(Beginning of Entries supplied)

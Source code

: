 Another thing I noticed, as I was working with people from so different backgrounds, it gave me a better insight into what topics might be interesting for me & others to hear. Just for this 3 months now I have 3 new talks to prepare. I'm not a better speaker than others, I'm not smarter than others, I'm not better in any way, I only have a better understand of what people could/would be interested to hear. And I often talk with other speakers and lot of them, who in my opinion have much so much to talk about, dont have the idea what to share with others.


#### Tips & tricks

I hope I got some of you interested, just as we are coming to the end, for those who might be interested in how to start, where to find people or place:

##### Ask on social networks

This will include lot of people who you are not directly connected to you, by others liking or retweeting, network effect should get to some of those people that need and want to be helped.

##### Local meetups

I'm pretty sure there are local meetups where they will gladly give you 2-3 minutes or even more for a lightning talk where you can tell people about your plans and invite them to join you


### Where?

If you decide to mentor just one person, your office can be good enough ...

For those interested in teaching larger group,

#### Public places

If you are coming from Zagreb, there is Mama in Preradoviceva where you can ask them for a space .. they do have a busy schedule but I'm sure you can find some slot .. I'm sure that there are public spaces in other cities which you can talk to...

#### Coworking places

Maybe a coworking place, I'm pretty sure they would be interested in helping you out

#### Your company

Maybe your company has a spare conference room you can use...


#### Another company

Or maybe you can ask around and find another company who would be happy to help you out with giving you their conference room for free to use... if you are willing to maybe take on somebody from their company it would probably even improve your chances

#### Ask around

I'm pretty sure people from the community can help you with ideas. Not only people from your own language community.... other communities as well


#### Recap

(End of Entries supplied)

◆ **Brief**: Whatever else the listing above holds, retype exactly only the lines from the one containing "##### Local meetups" to the one containing "#### Ask around", both ends kept.

◆ **Answer box**:
##### Local meetups

I'm pretty sure there are local meetups where they will gladly give you 2-3 minutes or even more for a lightning talk where you can tell people about your plans and invite them to join you


### Where?

If you decide to mentor just one person, your office can be good enough ...

For those interested in teaching larger group,

#### Public places

If you are coming from Zagreb, there is Mama in Preradoviceva where you can ask them for a space .. they do have a busy schedule but I'm sure you can find some slot .. I'm sure that there are public spaces in other cities which you can talk to...

#### Coworking places

Maybe a coworking place, I'm pretty sure they would be interested in helping you out

#### Your company

Maybe your company has a spare conference room you can use...


#### Another company

Or maybe you can ask around and find another company who would be happy to help you out with giving you their conference room for free to use... if you are willing to maybe take on somebody from their company it would probably even improve your chances

#### Ask around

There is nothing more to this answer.